- INSTRUCTIONS FOR THE TASK:
Your job with the data below is to output exactly the lines from the one holding "Yes, most plans" down to the one holding "### Are these", both included, and no others.

(SOURCE MATERIAL begins)

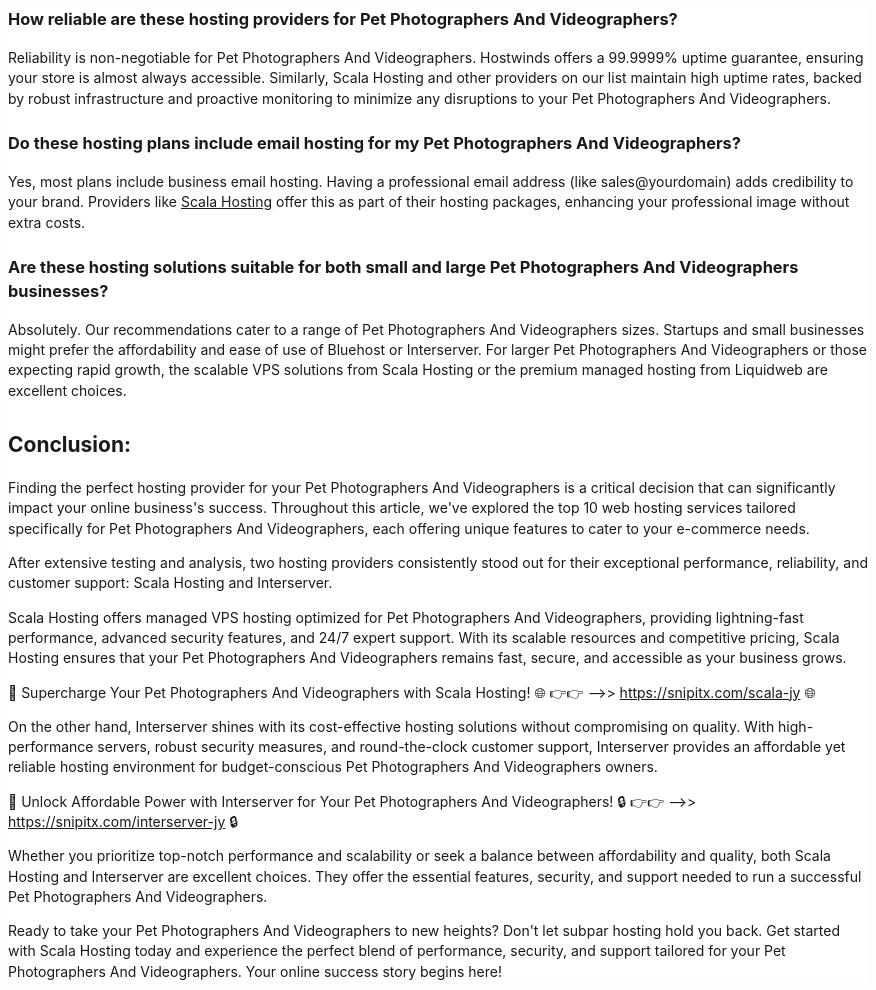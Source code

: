### How reliable are these hosting providers for Pet Photographers And Videographers? 
Reliability is non-negotiable for Pet Photographers And Videographers. Hostwinds offers a 99.9999% uptime guarantee, ensuring your store is almost always accessible. Similarly, Scala Hosting and other providers on our list maintain high uptime rates, backed by robust infrastructure and proactive monitoring to minimize any disruptions to your Pet Photographers And Videographers.

### Do these hosting plans include email hosting for my Pet Photographers And Videographers? 
Yes, most plans include business email hosting. Having a professional email address (like sales@yourdomain) adds credibility to your brand. Providers like [Scala Hosting](https://snipitx.com/scala-jy) offer this as part of their hosting packages, enhancing your professional image without extra costs.

### Are these hosting solutions suitable for both small and large Pet Photographers And Videographers businesses? 
Absolutely. Our recommendations cater to a range of Pet Photographers And Videographers sizes. Startups and small businesses might prefer the affordability and ease of use of Bluehost or Interserver. For larger Pet Photographers And Videographers or those expecting rapid growth, the scalable VPS solutions from Scala Hosting or the premium managed hosting from Liquidweb are excellent choices.

## Conclusion:

Finding the perfect hosting provider for your Pet Photographers And Videographers is a critical decision that can significantly impact your online business's success. Throughout this article, we've explored the top 10 web hosting services tailored specifically for Pet Photographers And Videographers, each offering unique features to cater to your e-commerce needs.

After extensive testing and analysis, two hosting providers consistently stood out for their exceptional performance, reliability, and customer support: Scala Hosting and Interserver.

Scala Hosting offers managed VPS hosting optimized for Pet Photographers And Videographers, providing lightning-fast performance, advanced security features, and 24/7 expert support. With its scalable resources and competitive pricing, Scala Hosting ensures that your Pet Photographers And Videographers remains fast, secure, and accessible as your business grows.

🚀 Supercharge Your Pet Photographers And Videographers with Scala Hosting! 🌐
👉👉 -->> https://snipitx.com/scala-jy 🌐

On the other hand, Interserver shines with its cost-effective hosting solutions without compromising on quality. With high-performance servers, robust security measures, and round-the-clock customer support, Interserver provides an affordable yet reliable hosting environment for budget-conscious Pet Photographers And Videographers owners.

💸 Unlock Affordable Power with Interserver for Your Pet Photographers And Videographers! 🔒
👉👉 -->> https://snipitx.com/interserver-jy 🔒

Whether you prioritize top-notch performance and scalability or seek a balance between affordability and quality, both Scala Hosting and Interserver are excellent choices. They offer the essential features, security, and support needed to run a successful Pet Photographers And Videographers.

Ready to take your Pet Photographers And Videographers to new heights? Don't let subpar hosting hold you back. Get started with Scala Hosting today and experience the perfect blend of performance, security, and support tailored for your Pet Photographers And Videographers. Your online success story begins here!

(SOURCE MATERIAL ends)

- REPLY:
Yes, most plans include business email hosting. Having a professional email address (like sales@yourdomain) adds credibility to your brand. Providers like [Scala Hosting](https://snipitx.com/scala-jy) offer this as part of their hosting packages, enhancing your professional image without extra costs.

### Are these hosting solutions suitable for both small and large Pet Photographers And Videographers businesses? 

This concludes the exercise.